## Records for the task
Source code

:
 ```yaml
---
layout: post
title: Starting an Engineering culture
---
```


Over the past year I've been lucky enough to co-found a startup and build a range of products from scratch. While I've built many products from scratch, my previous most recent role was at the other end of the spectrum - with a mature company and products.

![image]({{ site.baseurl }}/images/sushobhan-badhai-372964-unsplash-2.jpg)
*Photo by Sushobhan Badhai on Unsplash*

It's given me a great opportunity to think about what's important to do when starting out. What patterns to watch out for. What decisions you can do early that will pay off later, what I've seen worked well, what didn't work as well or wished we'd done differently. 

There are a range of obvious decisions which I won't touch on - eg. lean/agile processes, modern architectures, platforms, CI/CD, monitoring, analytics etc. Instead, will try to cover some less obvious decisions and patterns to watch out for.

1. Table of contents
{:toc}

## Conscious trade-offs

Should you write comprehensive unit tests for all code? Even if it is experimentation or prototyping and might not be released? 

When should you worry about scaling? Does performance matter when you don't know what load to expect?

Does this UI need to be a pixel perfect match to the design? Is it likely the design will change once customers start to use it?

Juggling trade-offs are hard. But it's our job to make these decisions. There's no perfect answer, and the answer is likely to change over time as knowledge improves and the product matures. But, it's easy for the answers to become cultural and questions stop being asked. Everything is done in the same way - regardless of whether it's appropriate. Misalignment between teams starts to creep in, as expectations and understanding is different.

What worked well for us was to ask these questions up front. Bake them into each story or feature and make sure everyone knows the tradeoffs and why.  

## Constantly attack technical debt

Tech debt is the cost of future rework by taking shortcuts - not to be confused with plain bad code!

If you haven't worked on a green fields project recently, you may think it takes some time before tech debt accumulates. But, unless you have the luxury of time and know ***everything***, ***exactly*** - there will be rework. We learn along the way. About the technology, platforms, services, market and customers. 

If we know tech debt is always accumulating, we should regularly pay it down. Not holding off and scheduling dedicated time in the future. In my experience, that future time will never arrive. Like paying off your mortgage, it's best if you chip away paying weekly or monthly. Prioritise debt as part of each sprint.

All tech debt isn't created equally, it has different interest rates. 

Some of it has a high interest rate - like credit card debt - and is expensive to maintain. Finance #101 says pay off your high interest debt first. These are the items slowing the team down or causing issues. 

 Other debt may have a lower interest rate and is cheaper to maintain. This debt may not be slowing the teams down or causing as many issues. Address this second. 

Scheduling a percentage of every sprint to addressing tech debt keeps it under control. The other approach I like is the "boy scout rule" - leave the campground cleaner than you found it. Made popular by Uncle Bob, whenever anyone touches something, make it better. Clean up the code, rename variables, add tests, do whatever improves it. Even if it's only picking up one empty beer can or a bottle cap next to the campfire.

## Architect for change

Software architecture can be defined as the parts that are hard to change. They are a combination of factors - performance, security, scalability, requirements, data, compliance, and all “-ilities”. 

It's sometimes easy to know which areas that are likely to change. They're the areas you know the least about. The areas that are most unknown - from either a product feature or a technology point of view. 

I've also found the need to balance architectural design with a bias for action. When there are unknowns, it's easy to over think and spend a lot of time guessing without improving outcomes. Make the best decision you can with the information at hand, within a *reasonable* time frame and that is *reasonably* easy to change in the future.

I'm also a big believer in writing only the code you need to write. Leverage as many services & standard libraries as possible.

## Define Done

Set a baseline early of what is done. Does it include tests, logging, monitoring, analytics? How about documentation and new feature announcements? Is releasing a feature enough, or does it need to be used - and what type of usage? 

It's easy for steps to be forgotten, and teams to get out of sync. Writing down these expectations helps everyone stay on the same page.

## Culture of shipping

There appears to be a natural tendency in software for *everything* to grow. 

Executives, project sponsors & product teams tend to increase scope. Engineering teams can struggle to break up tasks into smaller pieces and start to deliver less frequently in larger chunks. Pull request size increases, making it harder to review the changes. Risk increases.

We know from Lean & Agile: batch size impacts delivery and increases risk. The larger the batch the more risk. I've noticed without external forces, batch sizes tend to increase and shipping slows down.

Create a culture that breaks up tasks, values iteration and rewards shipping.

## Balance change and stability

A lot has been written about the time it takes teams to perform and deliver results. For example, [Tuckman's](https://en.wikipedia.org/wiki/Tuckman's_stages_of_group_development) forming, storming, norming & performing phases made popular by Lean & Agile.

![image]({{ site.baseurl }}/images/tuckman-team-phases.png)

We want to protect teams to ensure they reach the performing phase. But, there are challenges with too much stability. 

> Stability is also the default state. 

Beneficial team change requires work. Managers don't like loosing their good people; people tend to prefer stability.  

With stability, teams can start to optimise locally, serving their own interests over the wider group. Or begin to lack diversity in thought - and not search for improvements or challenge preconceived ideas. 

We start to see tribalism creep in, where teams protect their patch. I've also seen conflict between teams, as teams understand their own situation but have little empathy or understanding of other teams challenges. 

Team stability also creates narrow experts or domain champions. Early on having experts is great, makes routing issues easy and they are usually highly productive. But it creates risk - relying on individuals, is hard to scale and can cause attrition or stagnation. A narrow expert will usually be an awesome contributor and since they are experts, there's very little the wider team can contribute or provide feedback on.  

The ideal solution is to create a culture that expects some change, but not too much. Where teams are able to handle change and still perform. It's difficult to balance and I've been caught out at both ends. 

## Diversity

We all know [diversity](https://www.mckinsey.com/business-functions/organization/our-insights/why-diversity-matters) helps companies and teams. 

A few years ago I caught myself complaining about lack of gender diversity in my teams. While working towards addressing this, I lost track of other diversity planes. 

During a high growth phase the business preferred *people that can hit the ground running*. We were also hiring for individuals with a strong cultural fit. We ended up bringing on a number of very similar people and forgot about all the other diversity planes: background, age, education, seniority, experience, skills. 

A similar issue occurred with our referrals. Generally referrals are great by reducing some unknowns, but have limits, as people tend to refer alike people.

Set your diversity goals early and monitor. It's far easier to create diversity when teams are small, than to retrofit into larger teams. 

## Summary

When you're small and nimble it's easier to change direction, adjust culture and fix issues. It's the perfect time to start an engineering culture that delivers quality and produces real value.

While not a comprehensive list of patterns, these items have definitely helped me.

## Problem
Retype, exactly as written, each line from the one that has "A similar issue" to the bottom of the entries above, and include both of those lines.

## Solution for this exercise
A similar issue occurred with our referrals. Generally referrals are great by reducing some unknowns, but have limits, as people tend to refer alike people.

Set your diversity goals early and monitor. It's far easier to create diversity when teams are small, than to retrofit into larger teams. 

## Summary

When you're small and nimble it's easier to change direction, adjust culture and fix issues. It's the perfect time to start an engineering culture that delivers quality and produces real value.

While not a comprehensive list of patterns, these items have definitely helped me.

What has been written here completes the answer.